→ Exercise goal
Output exactly the lines below, starting with the line that has "Thus $g_\mu$ is" and going on through the line that has "bifurcation: for $\mu=1$, $g_1(0)=g_1'(0)=0$, and", both included, and no other lines.

→ Given data
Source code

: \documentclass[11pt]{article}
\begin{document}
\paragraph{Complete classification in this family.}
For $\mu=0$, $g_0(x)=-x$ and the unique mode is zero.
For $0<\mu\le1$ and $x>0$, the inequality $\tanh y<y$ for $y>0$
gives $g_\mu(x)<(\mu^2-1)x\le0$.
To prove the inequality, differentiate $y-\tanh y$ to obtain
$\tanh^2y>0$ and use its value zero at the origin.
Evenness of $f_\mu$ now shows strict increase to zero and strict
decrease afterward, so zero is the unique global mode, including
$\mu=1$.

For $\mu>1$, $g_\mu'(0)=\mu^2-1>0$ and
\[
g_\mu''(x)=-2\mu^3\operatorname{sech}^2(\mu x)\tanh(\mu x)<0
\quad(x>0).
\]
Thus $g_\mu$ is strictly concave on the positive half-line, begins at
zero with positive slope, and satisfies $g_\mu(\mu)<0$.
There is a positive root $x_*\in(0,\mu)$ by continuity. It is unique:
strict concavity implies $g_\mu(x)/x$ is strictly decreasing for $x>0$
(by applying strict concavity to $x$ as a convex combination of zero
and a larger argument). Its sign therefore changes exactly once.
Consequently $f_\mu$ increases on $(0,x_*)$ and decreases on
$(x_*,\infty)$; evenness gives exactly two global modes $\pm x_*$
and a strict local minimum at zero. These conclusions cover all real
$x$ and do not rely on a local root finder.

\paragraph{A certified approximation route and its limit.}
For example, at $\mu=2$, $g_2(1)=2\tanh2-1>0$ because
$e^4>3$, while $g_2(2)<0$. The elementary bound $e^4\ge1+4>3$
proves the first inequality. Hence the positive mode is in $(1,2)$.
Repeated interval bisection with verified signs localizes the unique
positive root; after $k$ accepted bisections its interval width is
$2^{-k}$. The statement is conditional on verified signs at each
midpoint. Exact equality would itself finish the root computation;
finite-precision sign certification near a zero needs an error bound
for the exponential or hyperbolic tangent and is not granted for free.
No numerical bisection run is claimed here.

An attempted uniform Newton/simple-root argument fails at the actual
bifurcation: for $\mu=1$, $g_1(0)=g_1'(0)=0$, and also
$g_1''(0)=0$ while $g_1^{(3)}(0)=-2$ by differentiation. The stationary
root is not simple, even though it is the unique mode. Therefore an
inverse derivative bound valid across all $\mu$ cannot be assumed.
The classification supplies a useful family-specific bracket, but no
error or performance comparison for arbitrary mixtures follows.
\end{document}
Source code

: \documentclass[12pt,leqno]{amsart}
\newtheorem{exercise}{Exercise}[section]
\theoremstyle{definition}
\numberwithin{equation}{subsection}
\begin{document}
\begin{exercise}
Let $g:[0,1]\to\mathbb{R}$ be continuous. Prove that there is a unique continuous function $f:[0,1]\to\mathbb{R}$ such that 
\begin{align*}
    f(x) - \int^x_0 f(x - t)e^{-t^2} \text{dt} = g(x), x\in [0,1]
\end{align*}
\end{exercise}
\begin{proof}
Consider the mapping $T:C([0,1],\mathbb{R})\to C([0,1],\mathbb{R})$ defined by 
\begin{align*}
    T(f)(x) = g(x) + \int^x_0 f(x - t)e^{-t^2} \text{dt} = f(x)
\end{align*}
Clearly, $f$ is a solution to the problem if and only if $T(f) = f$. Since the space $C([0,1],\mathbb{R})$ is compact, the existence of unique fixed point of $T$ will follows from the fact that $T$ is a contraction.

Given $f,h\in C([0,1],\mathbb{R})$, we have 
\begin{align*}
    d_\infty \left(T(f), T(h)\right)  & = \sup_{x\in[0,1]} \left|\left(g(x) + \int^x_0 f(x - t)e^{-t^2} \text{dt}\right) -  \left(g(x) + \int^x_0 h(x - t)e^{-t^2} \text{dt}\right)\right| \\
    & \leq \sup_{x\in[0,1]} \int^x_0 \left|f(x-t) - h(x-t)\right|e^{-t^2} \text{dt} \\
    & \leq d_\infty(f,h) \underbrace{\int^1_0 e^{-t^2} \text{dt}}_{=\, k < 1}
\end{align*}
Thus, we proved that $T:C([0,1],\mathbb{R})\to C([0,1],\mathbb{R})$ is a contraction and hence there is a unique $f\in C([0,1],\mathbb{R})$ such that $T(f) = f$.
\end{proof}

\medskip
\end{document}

* * *

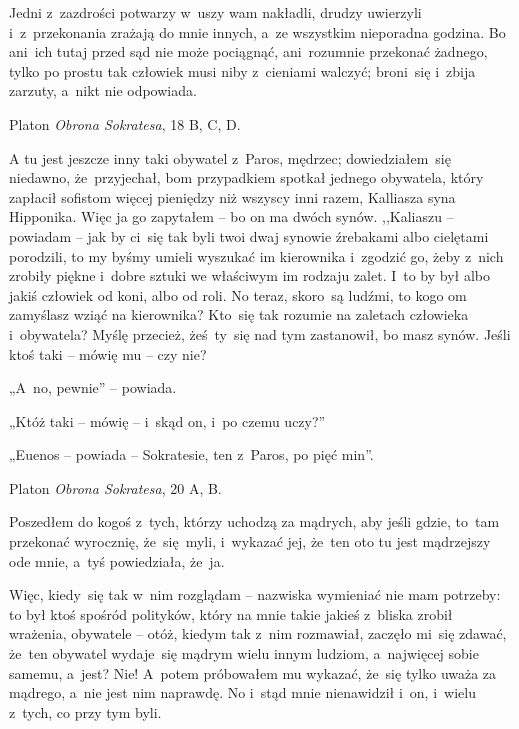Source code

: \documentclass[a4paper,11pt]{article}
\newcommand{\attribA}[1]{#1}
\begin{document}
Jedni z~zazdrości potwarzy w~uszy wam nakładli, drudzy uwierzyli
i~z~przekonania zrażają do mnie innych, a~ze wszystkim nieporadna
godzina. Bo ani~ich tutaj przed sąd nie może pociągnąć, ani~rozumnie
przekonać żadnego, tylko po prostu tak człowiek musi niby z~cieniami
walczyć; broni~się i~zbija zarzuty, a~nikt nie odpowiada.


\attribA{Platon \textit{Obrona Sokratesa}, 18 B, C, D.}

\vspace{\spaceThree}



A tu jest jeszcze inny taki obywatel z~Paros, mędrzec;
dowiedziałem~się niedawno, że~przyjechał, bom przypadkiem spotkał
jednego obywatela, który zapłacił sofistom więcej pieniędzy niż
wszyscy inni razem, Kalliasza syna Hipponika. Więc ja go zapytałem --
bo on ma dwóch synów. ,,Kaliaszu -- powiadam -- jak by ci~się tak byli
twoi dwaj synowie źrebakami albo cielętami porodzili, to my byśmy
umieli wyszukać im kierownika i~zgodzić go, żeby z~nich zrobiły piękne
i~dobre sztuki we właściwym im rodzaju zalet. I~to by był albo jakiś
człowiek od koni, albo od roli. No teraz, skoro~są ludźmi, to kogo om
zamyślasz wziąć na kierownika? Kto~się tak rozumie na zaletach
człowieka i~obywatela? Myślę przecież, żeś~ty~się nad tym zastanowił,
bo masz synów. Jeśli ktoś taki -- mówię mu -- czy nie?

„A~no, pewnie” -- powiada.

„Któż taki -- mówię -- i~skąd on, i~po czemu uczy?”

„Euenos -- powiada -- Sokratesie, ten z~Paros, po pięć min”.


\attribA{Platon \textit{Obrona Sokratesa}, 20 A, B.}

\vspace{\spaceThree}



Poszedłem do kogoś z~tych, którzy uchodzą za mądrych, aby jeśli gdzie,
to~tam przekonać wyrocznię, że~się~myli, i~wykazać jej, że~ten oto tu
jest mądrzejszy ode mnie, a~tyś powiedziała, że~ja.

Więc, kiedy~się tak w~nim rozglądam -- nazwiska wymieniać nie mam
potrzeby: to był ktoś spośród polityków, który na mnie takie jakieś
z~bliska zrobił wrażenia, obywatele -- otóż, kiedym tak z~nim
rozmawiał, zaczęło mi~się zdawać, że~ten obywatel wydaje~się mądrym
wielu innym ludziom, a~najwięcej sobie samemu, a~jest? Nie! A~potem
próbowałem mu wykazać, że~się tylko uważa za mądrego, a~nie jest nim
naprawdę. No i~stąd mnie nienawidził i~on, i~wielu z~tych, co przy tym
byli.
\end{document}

→ Task answer
Thus $g_\mu$ is strictly concave on the positive half-line, begins at
zero with positive slope, and satisfies $g_\mu(\mu)<0$.
There is a positive root $x_*\in(0,\mu)$ by continuity. It is unique:
strict concavity implies $g_\mu(x)/x$ is strictly decreasing for $x>0$
(by applying strict concavity to $x$ as a convex combination of zero
and a larger argument). Its sign therefore changes exactly once.
Consequently $f_\mu$ increases on $(0,x_*)$ and decreases on
$(x_*,\infty)$; evenness gives exactly two global modes $\pm x_*$
and a strict local minimum at zero. These conclusions cover all real
$x$ and do not rely on a local root finder.

\paragraph{A certified approximation route and its limit.}
For example, at $\mu=2$, $g_2(1)=2\tanh2-1>0$ because
$e^4>3$, while $g_2(2)<0$. The elementary bound $e^4\ge1+4>3$
proves the first inequality. Hence the positive mode is in $(1,2)$.
Repeated interval bisection with verified signs localizes the unique
positive root; after $k$ accepted bisections its interval width is
$2^{-k}$. The statement is conditional on verified signs at each
midpoint. Exact equality would itself finish the root computation;
finite-precision sign certification near a zero needs an error bound
for the exponential or hyperbolic tangent and is not granted for free.
No numerical bisection run is claimed here.

An attempted uniform Newton/simple-root argument fails at the actual
bifurcation: for $\mu=1$, $g_1(0)=g_1'(0)=0$, and also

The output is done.